The issue raised by this appeal involves the scope of conduct which will render a debt nondischargeable under this exception. More specifically, the issue is whether Mrs. Roddenberry's purchases and cash advances were obtained by false pretenses or false representations within the meaning of the statute. According to the bankruptcy court, the decision of Davison-Paxon mandates a discharge of the Roddenberrys' credit card debts even if Mrs. Roddenberry had no intention of paying for the goods she purchased. However, the scope of Davison-Paxon 's application must be viewed in light of its factual context.

The course of events leading to Davison-Paxon began when a creditor, Davison-Paxon Company, filed a state court action for payment of merchandise purchased by Lizabeth Caldwell. Caldwell subsequently filed a bankruptcy petition and received a general discharge. Accordingly, the creditor amended its state court suit to allege that Caldwell had obtained the merchandise by means of a fraudulent concealment of her insolvency. Caldwell responded by seeking to enjoin the state court action on grounds that the debts had been discharged through bankruptcy proceedings. The district court agreed that the debts had been discharged, and the court of appeals affirmed. 115 F.2d at 189-191. In so ruling, the court of appeals concluded that section 17a(2) "does not except from discharge, debts created by obtaining credit through concealment of insolvency and present inability to pay." Id. at 191.

Davison-Paxon has been subject to severe criticism because it is understood to reward a debtor's fraudulent concealment of insolvency. 4 A closer examination of the decision, however, reveals that by discharging Caldwell's debts, the court did not intend to reward deceitful non-disclosure. Instead, it sought to deny a particularly improvident creditor the special privilege of an exemption from a general discharge.
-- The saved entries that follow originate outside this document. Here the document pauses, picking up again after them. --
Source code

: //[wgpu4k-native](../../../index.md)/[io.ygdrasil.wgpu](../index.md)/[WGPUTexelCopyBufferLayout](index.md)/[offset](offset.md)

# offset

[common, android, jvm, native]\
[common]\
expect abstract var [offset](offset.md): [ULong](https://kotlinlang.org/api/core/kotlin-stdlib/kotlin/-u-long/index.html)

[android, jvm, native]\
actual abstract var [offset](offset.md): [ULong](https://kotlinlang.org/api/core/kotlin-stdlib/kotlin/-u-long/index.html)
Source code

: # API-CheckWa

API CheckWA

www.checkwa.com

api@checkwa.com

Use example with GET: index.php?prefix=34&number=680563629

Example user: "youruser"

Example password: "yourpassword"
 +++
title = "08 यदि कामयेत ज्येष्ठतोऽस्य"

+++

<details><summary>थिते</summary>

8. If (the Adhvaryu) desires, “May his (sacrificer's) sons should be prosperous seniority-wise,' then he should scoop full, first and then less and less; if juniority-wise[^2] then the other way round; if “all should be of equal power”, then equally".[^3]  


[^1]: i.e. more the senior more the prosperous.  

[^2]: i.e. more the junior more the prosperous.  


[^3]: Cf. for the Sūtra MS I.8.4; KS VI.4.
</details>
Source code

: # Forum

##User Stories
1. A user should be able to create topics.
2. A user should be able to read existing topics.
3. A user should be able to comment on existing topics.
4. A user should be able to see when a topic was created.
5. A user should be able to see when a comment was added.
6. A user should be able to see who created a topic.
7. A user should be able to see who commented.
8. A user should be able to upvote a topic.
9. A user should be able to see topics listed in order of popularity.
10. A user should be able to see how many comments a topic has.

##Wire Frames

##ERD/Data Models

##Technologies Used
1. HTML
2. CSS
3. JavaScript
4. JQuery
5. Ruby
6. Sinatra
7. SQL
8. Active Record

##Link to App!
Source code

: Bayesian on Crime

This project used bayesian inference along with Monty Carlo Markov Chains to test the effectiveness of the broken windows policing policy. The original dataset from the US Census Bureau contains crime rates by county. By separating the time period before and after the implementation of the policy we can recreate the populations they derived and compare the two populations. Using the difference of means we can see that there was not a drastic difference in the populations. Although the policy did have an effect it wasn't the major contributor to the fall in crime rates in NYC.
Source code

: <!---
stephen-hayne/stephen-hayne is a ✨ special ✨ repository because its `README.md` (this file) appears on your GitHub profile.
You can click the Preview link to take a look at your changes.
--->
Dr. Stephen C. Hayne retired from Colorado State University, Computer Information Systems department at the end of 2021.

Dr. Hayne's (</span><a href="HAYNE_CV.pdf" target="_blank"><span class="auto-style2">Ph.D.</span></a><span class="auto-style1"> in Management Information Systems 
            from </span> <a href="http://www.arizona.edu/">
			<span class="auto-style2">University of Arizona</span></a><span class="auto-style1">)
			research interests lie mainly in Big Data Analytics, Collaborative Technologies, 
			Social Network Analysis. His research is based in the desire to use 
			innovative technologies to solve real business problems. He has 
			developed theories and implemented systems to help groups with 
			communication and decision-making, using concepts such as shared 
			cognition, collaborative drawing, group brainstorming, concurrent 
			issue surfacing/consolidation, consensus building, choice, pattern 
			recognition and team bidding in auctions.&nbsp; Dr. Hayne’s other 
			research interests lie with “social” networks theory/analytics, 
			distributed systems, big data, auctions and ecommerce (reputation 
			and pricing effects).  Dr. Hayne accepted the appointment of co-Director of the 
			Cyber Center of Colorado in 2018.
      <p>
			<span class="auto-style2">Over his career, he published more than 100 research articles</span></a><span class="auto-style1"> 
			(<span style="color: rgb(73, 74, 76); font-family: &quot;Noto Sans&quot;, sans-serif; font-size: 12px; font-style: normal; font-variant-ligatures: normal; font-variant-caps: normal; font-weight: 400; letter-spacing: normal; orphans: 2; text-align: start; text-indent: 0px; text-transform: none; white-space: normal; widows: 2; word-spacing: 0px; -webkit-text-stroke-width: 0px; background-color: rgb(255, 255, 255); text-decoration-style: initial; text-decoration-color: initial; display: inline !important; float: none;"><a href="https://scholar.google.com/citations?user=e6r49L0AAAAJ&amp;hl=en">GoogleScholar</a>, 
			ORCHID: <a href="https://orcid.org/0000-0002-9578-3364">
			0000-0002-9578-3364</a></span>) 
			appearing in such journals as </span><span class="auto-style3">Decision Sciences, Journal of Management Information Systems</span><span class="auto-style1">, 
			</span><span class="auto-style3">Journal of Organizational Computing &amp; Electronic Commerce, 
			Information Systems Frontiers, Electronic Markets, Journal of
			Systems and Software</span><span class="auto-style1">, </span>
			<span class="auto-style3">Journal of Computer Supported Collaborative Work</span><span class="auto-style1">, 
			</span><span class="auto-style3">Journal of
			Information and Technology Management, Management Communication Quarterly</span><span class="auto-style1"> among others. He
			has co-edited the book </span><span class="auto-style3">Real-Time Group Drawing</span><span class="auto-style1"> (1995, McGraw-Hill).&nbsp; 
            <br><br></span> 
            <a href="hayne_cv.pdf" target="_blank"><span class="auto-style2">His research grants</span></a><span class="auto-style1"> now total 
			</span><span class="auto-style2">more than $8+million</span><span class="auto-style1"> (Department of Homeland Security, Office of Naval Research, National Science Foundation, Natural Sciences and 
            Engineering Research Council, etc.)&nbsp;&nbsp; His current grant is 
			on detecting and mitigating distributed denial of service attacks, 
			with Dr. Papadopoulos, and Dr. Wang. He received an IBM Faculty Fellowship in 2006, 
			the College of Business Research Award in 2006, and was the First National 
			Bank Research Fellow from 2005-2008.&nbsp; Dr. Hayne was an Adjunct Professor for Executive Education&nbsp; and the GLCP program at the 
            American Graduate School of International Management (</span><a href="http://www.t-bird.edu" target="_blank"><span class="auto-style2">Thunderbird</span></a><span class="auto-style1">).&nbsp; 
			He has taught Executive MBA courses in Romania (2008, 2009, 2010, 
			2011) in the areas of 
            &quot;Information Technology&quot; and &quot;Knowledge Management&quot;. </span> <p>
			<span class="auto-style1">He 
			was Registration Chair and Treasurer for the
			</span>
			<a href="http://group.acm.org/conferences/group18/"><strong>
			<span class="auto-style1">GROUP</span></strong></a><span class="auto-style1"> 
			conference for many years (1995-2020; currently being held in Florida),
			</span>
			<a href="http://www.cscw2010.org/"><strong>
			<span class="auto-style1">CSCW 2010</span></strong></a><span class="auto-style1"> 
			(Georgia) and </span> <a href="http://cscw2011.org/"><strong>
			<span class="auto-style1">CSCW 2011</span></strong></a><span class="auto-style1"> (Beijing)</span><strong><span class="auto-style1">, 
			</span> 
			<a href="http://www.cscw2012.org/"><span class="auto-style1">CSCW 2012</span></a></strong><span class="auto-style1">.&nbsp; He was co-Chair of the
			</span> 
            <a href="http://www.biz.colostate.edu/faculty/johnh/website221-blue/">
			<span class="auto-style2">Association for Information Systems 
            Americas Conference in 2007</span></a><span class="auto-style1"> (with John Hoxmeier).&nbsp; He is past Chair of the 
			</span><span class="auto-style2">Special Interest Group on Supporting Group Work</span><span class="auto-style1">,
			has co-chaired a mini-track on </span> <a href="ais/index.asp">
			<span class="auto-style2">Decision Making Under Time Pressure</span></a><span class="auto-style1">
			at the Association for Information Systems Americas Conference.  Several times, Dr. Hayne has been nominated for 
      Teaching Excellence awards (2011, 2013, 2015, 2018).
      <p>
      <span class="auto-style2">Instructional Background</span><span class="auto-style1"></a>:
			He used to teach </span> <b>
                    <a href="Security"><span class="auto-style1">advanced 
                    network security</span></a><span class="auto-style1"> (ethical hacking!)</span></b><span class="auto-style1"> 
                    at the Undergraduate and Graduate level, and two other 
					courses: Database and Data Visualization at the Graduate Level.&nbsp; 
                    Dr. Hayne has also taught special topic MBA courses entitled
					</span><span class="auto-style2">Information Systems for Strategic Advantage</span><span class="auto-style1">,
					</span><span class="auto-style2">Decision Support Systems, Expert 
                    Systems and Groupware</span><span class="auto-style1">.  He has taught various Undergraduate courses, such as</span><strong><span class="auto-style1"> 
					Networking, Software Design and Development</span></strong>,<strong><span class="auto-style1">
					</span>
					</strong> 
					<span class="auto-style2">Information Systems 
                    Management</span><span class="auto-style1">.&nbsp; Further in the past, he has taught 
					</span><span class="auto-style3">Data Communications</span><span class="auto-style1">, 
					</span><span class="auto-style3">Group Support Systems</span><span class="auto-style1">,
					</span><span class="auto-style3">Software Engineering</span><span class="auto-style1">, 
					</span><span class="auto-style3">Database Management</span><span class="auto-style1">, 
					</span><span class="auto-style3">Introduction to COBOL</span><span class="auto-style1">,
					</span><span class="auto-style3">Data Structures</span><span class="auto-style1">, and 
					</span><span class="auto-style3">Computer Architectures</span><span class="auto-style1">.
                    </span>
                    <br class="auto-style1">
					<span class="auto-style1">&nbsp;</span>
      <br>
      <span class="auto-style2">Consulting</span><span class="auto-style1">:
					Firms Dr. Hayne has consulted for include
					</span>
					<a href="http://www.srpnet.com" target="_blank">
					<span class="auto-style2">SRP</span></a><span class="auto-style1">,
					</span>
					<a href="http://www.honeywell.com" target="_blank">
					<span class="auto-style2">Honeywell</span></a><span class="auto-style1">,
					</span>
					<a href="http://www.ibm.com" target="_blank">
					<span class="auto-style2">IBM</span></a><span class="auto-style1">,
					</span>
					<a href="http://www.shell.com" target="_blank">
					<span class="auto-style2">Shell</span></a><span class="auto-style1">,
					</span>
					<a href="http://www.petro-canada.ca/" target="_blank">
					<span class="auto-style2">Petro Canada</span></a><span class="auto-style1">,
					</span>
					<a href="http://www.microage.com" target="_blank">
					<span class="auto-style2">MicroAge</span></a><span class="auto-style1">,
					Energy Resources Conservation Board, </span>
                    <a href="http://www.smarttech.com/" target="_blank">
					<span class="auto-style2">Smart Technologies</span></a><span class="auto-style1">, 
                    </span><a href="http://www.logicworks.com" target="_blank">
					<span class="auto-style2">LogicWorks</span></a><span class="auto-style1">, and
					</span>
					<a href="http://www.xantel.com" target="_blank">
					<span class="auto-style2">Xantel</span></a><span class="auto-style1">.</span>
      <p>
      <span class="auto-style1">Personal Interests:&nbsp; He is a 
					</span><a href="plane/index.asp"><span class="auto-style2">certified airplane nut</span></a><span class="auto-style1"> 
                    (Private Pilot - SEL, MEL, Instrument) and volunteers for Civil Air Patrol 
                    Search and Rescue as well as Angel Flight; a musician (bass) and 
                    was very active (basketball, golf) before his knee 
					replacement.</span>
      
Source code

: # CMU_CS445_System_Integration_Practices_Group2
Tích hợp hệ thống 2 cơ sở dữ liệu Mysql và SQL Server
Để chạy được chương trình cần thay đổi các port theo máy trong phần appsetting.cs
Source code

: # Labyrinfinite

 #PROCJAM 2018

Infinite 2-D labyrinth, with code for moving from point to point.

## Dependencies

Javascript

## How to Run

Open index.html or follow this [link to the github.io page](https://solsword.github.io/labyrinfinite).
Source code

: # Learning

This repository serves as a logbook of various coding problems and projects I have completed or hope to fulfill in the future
Although the court acknowledged that Caldwell "did not act in a straight-forward and honest way in not making full disclosure of her financial condition ...," it went on to stress that the Bankruptcy Act was remedial statute for the benefit of debtors and that exemptions to discharge therefore should be construed narrowly. 115 F.2d at 191.

The practical wisdom of the court's refusal to extend the special protection of a section 17a(2) exemption to Davison-Paxon Company is evident upon examination of the circumstances surrounding the debt. These circumstances are detailed in ...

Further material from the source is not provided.